I have been holding onto this blog post for a while because I thought it was a great example about how creativity works and how people can adapt or not adapt to it. I like this article for two reasons. The first is about letting go to the end product at some point. I personally deal with a lot of situations where my years of experience and thought put into designing a piece is easily undone by the client making suggestions either to make it more to their taste or to what they see as looking better. Don’t get me wrong I fully understand that they are paying to have the piece created and they have the final say as to what is produced, but when you remove or change elements the have purpose it can eventually destroy the overall purpose of the created piece. Over the years I have been able to adopt a spirit of letting go. I will do my best to create a piece but I know at some point I need to let it go, it is no longer mine, unlike Stravinsky attitude toward his piece.

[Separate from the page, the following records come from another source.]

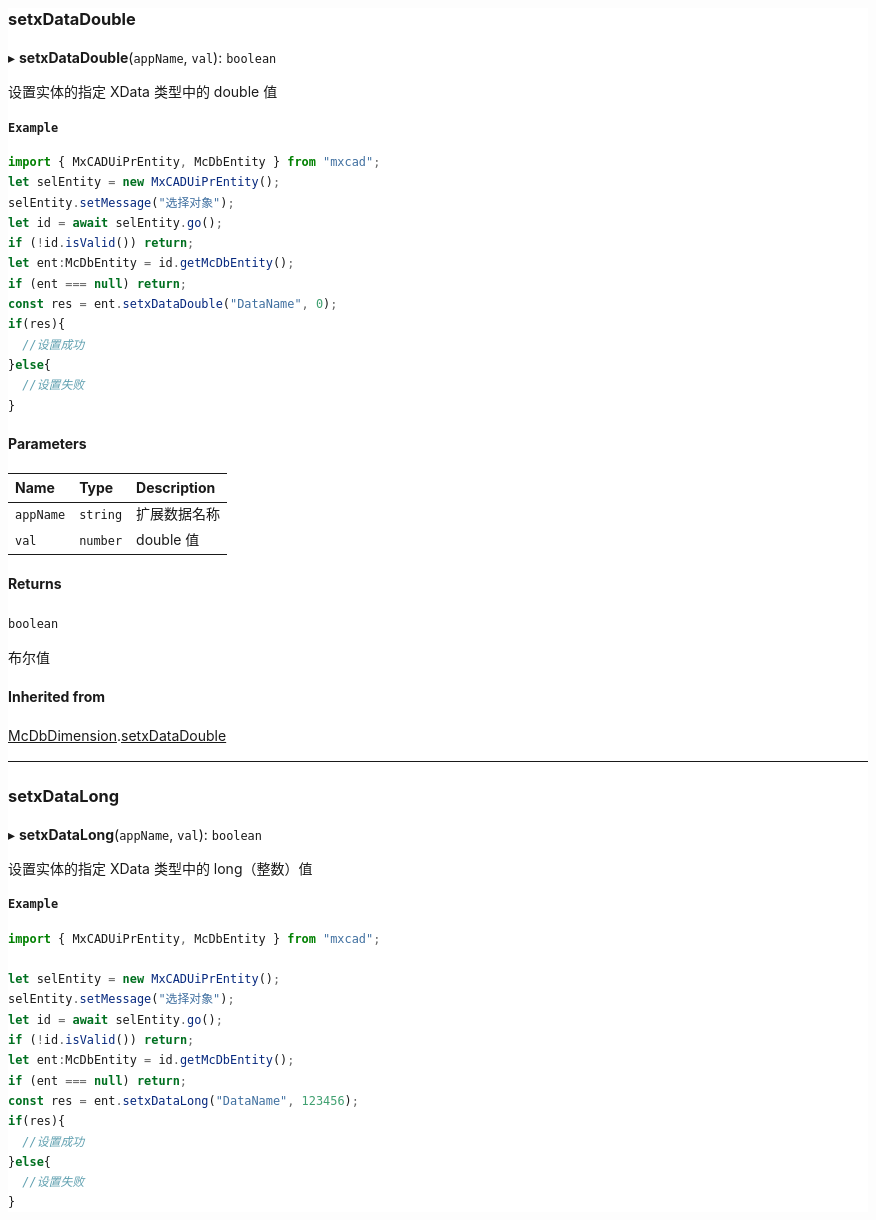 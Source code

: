 ### setxDataDouble

▸ **setxDataDouble**(`appName`, `val`): `boolean`

设置实体的指定 XData 类型中的 double 值

**`Example`**

```ts
import { MxCADUiPrEntity, McDbEntity } from "mxcad";
let selEntity = new MxCADUiPrEntity();
selEntity.setMessage("选择对象");
let id = await selEntity.go();
if (!id.isValid()) return;
let ent:McDbEntity = id.getMcDbEntity();
if (ent === null) return;
const res = ent.setxDataDouble("DataName", 0);
if(res){
  //设置成功
}else{
  //设置失败
}
```

#### Parameters

| Name | Type | Description |
| :------ | :------ | :------ |
| `appName` | `string` | 扩展数据名称 |
| `val` | `number` | double 值 |

#### Returns

`boolean`

布尔值

#### Inherited from

[McDbDimension](2d.McDbDimension.md).[setxDataDouble](2d.McDbDimension.md#setxdatadouble)

___

### setxDataLong

▸ **setxDataLong**(`appName`, `val`): `boolean`

设置实体的指定 XData 类型中的 long（整数）值

**`Example`**

```ts
import { MxCADUiPrEntity, McDbEntity } from "mxcad";

let selEntity = new MxCADUiPrEntity();
selEntity.setMessage("选择对象");
let id = await selEntity.go();
if (!id.isValid()) return;
let ent:McDbEntity = id.getMcDbEntity();
if (ent === null) return;
const res = ent.setxDataLong("DataName", 123456);
if(res){
  //设置成功
}else{
  //设置失败
}
```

The second reason I like this article is for the exact opposite of that. I love when I create a piece or start to create a piece and am able to hand it off to a designer and see the end product after they put their twist onto the design. So many things can happen when a design is shared by two creative minds. They see things differently than I do and they are able to take what I started and add another level of creativity to it. Similar to what Glass was able to do in this article, giving a piece that you started or created to someone else, it turns into their piece, their interpretation of what you started. I think that is a great way to look at things. And I love seeing the outcome. It’s similar to helping students in the classroom as well.
As a side note, I mention items where I have control over the design. I don’t in anyway suggest stealing someone else’s work and making it your own.